Second Life has lost some of its buzz in the past year. Growth has leveled, and media investigations have highlighted possible fraud and child pornography within its borders. Early hopes of Second Life’s potential to market real-world brands largely failed in practice. But with 1.2 million active users, it is still the dominant player in a rapidly expanding virtual worlds industry, with the most content and a highly loyal fan base.
It may surprise readers of Au’s book to find that Linden Lab originally wanted a simulation of the natural world. What actually transpired is quite different.
While many people have a Second Life character -- called an “avatar” -- that looks like them, others pick talking cartoon animals or blinking robots. The environments are similarly varied, from reproductions of European cities to areas with a fantasy or science-fiction theme.
Repeatedly, Linden Lab set out to offer one product, only to find a combination of financial restraints and input from their customers pushing them into marketing something very different.
For example, one of Second Life’s most distinctive and memorable experiences is flying. With the click of a button, an avatar will soar gracefully into the stratosphere, exactly as one might imagine Superman does it.
But flight, as Au recalls, was practically an accident. In a virtual world filled with hills and buildings, no one had the time for the more difficult task of programming an avatar’s ability to climb.
Similarly, Linden Lab assumed it would create an in-world experience for avatars to play in. It was only after programmers started using their own product they realized it would be better to allow their users to build their world for them.
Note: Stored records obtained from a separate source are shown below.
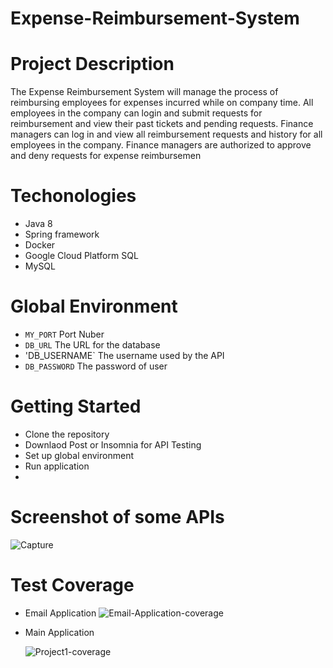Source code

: # Expense-Reimbursement-System

# Project Description
The Expense Reimbursement System will manage the process of reimbursing employees for expenses incurred while on company time. All employees in the company can login and submit requests for reimbursement and view their past tickets and pending requests. Finance managers can log in and view all reimbursement requests and history for all employees in the company. Finance managers are authorized to approve and deny requests for expense reimbursemen

# Techonologies
 - Java 8
 - Spring framework
 - Docker
 - Google Cloud Platform SQL
 - MySQL

# Global Environment
 - `MY_PORT` Port Nuber 
 - `DB_URL` The URL for the database
 - 'DB_USERNAME` The username used by the API
 - `DB_PASSWORD` The password of user

# Getting Started
 - Clone the repository
 - Downlaod Post or Insomnia for API Testing
 - Set up global environment
 - Run application
 - 
# Screenshot of some APIs
![Capture](https://user-images.githubusercontent.com/32178366/168208237-f02f66d7-3d6b-4692-9ec3-8cc2bb787854.JPG)


# Test Coverage
 - Email Application
![Email-Application-coverage](https://user-images.githubusercontent.com/32178366/168207945-01ff0cd4-fc24-4b9c-8931-c0736da3f694.JPG)
 - Main Application

   ![Project1-coverage](https://user-images.githubusercontent.com/32178366/168207992-7b058214-ce1b-4bf5-b78e-6fce3f736fa7.JPG)
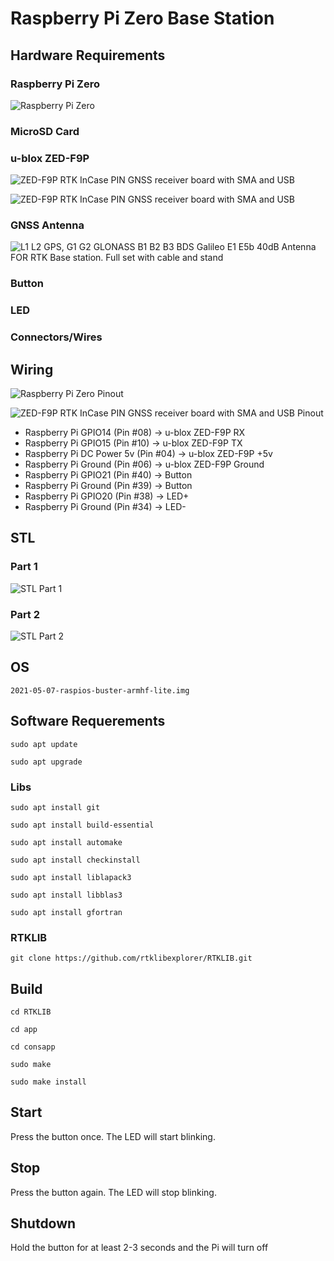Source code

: # Raspberry Pi Zero Base Station

## Hardware Requirements

### Raspberry Pi Zero

![Raspberry Pi Zero](https://github.com/Nanich87/raspberry-pi-zero-base-station/blob/main/raspberry-pi-zero.avif "Raspberry Pi Zero")

### MicroSD Card

### u-blox ZED-F9P

![ZED-F9P RTK InCase PIN GNSS receiver board with SMA and USB](https://github.com/Nanich87/raspberry-pi-zero-base-station/blob/main/ublox-zed-f9p-rtk-gnss-receiver-board-with-sma-base-or-rover-top.jpg "ZED-F9P RTK InCase PIN GNSS receiver board with SMA and USB")

![ZED-F9P RTK InCase PIN GNSS receiver board with SMA and USB](https://github.com/Nanich87/raspberry-pi-zero-base-station/blob/main/ublox-zed-f9p-rtk-gnss-receiver-board-with-sma-base-or-rover-bottom.jpg "ZED-F9P RTK InCase PIN GNSS receiver board with SMA and USB")

### GNSS Antenna

![L1 L2 GPS, G1 G2 GLONASS B1 B2 B3 BDS Galileo E1 E5b 40dB Antenna FOR RTK Base station. Full set with cable and stand](https://github.com/Nanich87/raspberry-pi-zero-base-station/blob/main/antenna.jpg "L1 L2 GPS, G1 G2 GLONASS B1 B2 B3 BDS Galileo E1 E5b 40dB Antenna FOR RTK Base station. Full set with cable and stand")

### Button

### LED

### Connectors/Wires

## Wiring

![Raspberry Pi Zero Pinout](https://github.com/Nanich87/raspberry-pi-zero-base-station/blob/main/rpi-gpio.png "Raspberry Pi Zero Pinout")

![ZED-F9P RTK InCase PIN GNSS receiver board with SMA and USB Pinout](https://github.com/Nanich87/raspberry-pi-zero-base-station/blob/main/ublox-zed-f9p-rtk-gnss-receiver-board-with-sma-base-or-rover-pinout.jpg "ZED-F9P RTK InCase PIN GNSS receiver board with SMA and USB Pinout")

- Raspberry Pi GPIO14 (Pin #08) -> u-blox ZED-F9P RX
- Raspberry Pi GPIO15 (Pin #10) -> u-blox ZED-F9P TX
- Raspberry Pi DC Power 5v (Pin #04) -> u-blox ZED-F9P +5v
- Raspberry Pi Ground (Pin #06) -> u-blox ZED-F9P Ground
- Raspberry Pi GPIO21 (Pin #40) -> Button
- Raspberry Pi Ground (Pin #39) -> Button
- Raspberry Pi GPIO20 (Pin #38) -> LED+
- Raspberry Pi Ground (Pin #34) -> LED-

## STL

### Part 1

![STL Part 1](https://github.com/Nanich87/raspberry-pi-zero-base-station/blob/main/3d-model-part-1.png "STL Part 1")

### Part 2

![STL Part 2](https://github.com/Nanich87/raspberry-pi-zero-base-station/blob/main/3d-model-part-2.png "STL Part 2")

## OS

`2021-05-07-raspios-buster-armhf-lite.img`

## Software Requerements

`sudo apt update`

`sudo apt upgrade`

### Libs

`sudo apt install git`

`sudo apt install build-essential`

`sudo apt install automake`

`sudo apt install checkinstall`

`sudo apt install liblapack3`

`sudo apt install libblas3`

`sudo apt install gfortran`

### RTKLIB

`git clone https://github.com/rtklibexplorer/RTKLIB.git`

## Build

`cd RTKLIB`

`cd app`

`cd consapp`

`sudo make`

`sudo make install`

## Start

Press the button once. The LED will start blinking.

## Stop

Press the button again. The LED will stop blinking.

## Shutdown

Hold the button for at least 2-3 seconds and the Pi will turn off
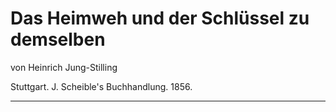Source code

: # Das Heimweh und der Schlüssel zu demselben
von Heinrich Jung-Stilling

Stuttgart.
J. Scheible's Buchhandlung.
1856.

***
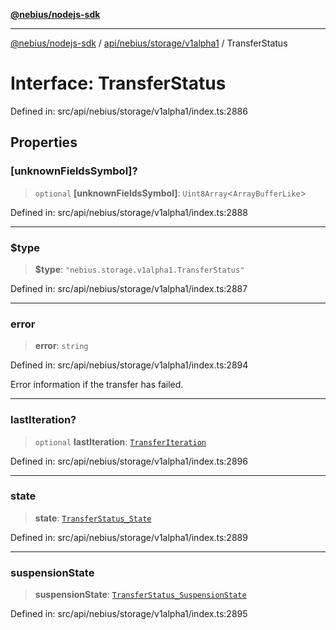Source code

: [**@nebius/nodejs-sdk**](../../../../../README.md)

***

[@nebius/nodejs-sdk](../../../../../README.md) / [api/nebius/storage/v1alpha1](../README.md) / TransferStatus

# Interface: TransferStatus

Defined in: src/api/nebius/storage/v1alpha1/index.ts:2886

## Properties

### \[unknownFieldsSymbol\]?

> `optional` **\[unknownFieldsSymbol\]**: `Uint8Array`\<`ArrayBufferLike`\>

Defined in: src/api/nebius/storage/v1alpha1/index.ts:2888

***

### $type

> **$type**: `"nebius.storage.v1alpha1.TransferStatus"`

Defined in: src/api/nebius/storage/v1alpha1/index.ts:2887

***

### error

> **error**: `string`

Defined in: src/api/nebius/storage/v1alpha1/index.ts:2894

Error information if the transfer has failed.

***

### lastIteration?

> `optional` **lastIteration**: [`TransferIteration`](TransferIteration.md)

Defined in: src/api/nebius/storage/v1alpha1/index.ts:2896

***

### state

> **state**: [`TransferStatus_State`](../type-aliases/TransferStatus_State.md)

Defined in: src/api/nebius/storage/v1alpha1/index.ts:2889

***

### suspensionState

> **suspensionState**: [`TransferStatus_SuspensionState`](../type-aliases/TransferStatus_SuspensionState.md)

Defined in: src/api/nebius/storage/v1alpha1/index.ts:2895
Linden’s users quickly began constructing their own buildings, clothing, and nightclubs. Pleased to have their users create content, Linden tried to encourage the practice with a system of ratings. An avatar could register an endorsement of a particularly attractive home with the click of a mouse.
“It’s fair to say the voting boxes began to be abused almost the very moment they were introduced,” Au writes.
Cliques of users banded together to vote positively or negatively en masse, in exchange for favors or to pursue petty vendettas.
The ratings system was eventually abandoned. Like so much else in Second Life, including the in-world currency called the “Linden Dollar,” the ability to buy and sell land, or the popularity of adult-themed virtual goods and services, users had their own ideas about the technology and what best to do with it.
Au dedicates his book to those creators of content. “They’re more important to the world’s success than the company which actually owns it,” he said.
As new virtual worlds come online and try to lure some of Second Life’s users and hype, the story of how Second Life came to be may provide a road map for others.
“Second Life isn’t the only model, but ultimately I think it’s the only reliable one,” Au said. “Otherwise, a company will be forced to produce content to an ever-demanding audience of largely passive consumers. That’s destined to fail.”